Те союзы, которые иногда складывались у шестидесятников с номенклатурой в последующие годы, оказывались трагическими. Участники V съезда Союза кинематографистов, который состоялся 13 мая 1986 года, впоследствии извинялись за революционное свержение «ретроградов» и классиков советского кино Льва Кулиджанова и Сергея Бондарчука. А авторы письма в поддержку Ельцина в октябре 1993-го впоследствии вряд ли могли гордиться стилем и содержанием этого послания, оправдывавшего расстрел Белого дома: «Слава Богу, армия и правоохранительные органы оказались с народом». С началом же первой чеченской войны смысл диссидентства снова стал советским: шестидесятники порвали с властью навсегда.

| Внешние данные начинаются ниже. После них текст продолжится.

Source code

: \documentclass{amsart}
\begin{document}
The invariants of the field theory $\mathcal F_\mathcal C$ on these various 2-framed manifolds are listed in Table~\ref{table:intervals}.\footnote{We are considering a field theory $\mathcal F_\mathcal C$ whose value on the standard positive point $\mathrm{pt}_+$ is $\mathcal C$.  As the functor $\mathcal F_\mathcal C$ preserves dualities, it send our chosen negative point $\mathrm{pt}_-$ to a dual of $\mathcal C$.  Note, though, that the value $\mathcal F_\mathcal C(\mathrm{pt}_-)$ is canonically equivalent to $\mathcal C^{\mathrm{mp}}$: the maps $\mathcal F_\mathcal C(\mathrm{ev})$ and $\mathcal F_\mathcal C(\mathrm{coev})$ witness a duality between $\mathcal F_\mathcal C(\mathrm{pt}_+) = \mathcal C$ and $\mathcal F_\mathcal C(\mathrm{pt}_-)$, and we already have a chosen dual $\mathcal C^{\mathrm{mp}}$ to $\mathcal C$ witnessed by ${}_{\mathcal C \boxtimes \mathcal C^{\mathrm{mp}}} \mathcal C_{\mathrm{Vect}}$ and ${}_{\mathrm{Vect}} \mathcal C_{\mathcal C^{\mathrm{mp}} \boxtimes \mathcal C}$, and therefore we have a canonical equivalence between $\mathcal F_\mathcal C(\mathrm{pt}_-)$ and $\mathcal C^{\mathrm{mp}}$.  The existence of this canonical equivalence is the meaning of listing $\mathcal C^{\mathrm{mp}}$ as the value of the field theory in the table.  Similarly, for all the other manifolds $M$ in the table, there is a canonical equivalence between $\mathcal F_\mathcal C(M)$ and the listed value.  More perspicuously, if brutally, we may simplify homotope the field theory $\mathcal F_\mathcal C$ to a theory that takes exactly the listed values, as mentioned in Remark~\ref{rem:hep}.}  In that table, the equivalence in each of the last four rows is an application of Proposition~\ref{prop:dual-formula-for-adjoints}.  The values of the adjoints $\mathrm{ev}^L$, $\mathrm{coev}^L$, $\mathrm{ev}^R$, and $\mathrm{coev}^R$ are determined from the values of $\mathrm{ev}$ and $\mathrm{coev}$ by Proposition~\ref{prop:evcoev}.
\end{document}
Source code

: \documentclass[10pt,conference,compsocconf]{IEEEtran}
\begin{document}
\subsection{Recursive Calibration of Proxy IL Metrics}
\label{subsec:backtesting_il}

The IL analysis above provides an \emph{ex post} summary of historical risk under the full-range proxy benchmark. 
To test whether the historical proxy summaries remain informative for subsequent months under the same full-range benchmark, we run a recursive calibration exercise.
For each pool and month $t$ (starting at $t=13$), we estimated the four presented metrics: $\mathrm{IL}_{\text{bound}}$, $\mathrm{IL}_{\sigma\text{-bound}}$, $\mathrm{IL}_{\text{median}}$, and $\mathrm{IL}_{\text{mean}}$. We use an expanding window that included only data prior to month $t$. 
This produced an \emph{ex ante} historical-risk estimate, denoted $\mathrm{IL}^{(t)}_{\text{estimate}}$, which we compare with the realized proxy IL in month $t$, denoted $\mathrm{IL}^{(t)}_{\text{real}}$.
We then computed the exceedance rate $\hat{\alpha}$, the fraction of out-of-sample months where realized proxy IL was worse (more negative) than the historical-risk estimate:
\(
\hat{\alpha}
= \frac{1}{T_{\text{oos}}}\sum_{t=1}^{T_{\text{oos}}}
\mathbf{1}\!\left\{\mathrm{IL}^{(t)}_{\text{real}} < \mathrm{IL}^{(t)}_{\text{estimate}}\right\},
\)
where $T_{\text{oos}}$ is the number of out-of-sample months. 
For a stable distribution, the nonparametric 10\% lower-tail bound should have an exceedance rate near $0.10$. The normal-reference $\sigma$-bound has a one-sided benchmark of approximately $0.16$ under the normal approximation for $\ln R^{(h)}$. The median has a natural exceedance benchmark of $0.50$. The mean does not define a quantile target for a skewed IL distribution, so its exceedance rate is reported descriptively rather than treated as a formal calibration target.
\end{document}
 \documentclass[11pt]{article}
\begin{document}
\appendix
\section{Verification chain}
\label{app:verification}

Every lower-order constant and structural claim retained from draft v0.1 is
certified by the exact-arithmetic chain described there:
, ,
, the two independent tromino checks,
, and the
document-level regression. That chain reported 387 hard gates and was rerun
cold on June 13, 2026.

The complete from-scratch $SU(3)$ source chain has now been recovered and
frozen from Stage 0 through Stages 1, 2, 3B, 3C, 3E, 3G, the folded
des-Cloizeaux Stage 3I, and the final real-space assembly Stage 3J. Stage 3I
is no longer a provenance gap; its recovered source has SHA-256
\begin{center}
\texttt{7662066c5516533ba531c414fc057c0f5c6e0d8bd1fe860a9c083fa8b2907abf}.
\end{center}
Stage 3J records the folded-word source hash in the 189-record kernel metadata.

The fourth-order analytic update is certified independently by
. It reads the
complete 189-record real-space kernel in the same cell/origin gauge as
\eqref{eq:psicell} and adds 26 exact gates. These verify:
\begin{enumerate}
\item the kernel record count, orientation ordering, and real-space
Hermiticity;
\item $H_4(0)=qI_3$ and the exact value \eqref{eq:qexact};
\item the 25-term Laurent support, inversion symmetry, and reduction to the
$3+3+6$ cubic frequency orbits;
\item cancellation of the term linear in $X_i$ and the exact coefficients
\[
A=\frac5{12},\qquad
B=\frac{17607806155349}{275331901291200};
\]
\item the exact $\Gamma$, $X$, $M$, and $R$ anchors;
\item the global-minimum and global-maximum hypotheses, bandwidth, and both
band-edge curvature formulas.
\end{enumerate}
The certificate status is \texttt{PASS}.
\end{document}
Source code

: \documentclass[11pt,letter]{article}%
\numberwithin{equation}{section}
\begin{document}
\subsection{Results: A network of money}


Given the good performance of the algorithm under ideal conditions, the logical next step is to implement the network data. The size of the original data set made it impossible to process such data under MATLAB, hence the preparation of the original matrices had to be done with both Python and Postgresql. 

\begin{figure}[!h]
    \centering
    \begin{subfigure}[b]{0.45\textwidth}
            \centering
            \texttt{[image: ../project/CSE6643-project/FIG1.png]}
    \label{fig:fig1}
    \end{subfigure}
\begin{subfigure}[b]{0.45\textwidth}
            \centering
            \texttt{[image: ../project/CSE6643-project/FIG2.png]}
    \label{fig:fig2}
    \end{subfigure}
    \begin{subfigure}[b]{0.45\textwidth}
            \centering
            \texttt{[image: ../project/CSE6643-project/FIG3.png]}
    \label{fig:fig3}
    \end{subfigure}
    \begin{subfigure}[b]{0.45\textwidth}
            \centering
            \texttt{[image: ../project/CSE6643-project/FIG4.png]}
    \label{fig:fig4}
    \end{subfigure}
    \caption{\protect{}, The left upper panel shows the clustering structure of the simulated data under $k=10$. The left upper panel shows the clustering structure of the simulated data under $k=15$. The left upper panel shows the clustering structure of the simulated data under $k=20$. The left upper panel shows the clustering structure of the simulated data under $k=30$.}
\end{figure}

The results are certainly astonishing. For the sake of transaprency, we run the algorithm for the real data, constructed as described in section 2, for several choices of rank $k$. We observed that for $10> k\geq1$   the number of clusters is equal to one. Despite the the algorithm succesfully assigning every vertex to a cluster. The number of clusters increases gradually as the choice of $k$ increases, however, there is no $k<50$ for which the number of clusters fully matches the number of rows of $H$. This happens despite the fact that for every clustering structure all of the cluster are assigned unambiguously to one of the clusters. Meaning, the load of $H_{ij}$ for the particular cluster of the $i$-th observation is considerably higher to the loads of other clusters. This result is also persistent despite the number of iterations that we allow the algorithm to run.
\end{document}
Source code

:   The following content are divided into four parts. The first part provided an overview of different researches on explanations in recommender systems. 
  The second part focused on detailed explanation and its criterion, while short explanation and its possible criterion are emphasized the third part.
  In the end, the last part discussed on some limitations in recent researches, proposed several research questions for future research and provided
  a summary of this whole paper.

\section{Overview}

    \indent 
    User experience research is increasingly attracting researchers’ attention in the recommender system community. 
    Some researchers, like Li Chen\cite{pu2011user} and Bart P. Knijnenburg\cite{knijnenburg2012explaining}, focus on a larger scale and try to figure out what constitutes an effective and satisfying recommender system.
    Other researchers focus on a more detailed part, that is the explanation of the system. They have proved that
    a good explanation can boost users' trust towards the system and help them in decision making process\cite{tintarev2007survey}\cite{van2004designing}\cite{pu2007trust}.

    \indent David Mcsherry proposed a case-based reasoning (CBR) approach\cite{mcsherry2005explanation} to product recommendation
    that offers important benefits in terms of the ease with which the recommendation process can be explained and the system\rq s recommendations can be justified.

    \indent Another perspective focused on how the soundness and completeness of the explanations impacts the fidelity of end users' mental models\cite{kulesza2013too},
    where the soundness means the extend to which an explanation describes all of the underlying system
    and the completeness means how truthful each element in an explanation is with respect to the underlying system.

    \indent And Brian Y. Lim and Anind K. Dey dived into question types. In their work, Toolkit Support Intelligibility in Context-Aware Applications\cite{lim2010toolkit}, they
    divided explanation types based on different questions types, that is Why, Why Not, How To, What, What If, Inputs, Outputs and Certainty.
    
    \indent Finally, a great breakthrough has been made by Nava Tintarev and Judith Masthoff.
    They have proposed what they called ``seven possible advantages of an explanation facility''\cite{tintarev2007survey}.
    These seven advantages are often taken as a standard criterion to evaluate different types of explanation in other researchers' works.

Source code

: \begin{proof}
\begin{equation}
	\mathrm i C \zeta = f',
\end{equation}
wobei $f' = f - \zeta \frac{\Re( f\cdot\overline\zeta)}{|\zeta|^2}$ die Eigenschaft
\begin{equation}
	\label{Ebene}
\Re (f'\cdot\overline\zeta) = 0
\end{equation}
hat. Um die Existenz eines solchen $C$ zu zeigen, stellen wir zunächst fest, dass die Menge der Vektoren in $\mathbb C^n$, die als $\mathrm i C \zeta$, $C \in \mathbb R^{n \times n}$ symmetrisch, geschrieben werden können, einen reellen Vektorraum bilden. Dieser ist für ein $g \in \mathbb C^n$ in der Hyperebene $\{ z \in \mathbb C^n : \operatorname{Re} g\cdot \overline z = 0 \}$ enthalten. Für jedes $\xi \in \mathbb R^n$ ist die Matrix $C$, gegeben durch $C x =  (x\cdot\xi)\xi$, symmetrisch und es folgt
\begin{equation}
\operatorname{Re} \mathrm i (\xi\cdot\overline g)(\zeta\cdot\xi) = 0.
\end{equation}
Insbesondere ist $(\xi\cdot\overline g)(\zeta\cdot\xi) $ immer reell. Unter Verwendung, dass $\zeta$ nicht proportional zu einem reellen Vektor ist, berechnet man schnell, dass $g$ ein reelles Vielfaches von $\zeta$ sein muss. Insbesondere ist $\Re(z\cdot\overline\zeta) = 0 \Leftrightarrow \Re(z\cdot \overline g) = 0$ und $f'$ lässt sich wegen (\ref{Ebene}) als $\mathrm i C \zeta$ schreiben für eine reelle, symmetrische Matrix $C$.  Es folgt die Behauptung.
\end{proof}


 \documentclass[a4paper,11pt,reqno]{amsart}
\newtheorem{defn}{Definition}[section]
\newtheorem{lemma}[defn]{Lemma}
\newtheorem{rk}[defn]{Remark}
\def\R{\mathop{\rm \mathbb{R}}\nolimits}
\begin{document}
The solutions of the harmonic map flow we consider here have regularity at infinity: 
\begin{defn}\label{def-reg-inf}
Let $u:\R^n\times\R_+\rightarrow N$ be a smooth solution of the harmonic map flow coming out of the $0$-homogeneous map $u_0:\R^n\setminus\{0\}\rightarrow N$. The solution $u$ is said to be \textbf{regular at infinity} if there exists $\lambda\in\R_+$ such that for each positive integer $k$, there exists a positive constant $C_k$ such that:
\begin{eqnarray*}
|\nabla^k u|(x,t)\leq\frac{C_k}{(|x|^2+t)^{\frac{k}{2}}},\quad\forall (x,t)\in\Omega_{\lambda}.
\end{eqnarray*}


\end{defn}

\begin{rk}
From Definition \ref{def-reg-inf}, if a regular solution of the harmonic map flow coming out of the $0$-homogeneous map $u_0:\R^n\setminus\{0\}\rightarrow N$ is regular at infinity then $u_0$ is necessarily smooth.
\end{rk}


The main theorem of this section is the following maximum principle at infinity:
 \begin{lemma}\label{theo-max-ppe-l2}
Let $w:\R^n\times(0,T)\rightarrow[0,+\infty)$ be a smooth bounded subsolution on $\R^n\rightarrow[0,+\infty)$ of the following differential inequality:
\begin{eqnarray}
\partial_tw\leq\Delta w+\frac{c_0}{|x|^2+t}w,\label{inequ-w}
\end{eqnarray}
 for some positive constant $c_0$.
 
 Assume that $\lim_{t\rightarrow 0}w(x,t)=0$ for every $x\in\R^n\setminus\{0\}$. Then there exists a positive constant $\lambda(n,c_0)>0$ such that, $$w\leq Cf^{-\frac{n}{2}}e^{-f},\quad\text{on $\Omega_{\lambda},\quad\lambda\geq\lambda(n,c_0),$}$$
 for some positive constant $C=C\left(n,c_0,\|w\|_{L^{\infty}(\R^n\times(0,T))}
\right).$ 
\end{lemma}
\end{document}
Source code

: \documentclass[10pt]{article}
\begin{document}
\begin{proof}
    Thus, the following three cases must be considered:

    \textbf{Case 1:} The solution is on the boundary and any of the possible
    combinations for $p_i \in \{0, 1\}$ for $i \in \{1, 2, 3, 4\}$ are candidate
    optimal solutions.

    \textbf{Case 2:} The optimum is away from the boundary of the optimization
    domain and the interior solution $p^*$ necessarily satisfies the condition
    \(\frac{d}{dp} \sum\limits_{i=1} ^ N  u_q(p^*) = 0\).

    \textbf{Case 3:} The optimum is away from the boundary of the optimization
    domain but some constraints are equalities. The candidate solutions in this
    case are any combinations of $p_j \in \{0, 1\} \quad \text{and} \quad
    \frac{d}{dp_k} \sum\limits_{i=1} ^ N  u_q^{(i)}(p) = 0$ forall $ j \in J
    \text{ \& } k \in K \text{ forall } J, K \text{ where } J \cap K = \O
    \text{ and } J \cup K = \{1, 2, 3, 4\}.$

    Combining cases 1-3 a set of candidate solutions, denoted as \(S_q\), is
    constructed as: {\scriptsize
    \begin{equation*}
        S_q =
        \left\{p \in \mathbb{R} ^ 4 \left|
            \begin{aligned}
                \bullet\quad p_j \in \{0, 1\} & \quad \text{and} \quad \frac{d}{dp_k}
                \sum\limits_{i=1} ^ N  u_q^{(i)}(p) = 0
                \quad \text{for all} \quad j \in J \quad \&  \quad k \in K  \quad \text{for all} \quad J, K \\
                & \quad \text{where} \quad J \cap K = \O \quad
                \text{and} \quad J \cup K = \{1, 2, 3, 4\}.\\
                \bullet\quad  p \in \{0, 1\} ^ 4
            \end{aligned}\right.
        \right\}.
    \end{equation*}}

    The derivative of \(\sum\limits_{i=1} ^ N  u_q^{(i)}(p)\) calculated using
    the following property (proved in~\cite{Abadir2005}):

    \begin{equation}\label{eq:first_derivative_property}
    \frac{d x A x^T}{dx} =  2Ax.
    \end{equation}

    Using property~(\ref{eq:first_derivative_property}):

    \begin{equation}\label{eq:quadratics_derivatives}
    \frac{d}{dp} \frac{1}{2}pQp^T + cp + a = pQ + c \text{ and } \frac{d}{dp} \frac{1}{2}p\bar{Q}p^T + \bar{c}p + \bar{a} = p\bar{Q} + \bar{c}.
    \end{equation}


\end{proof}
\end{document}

Они были элитой огромной страны в эпоху ее исто­рического шанса. Но именно их «технократизм» и «элитаризм» вступили в противоречие сначала с авторитаризмом партийной номенклатуры (и проиграли), а потом, в 1993-м, с реальными желаниями масс (и тоже проиг­рали). Мечта в очередной раз не выдержала столкновения с реальностью.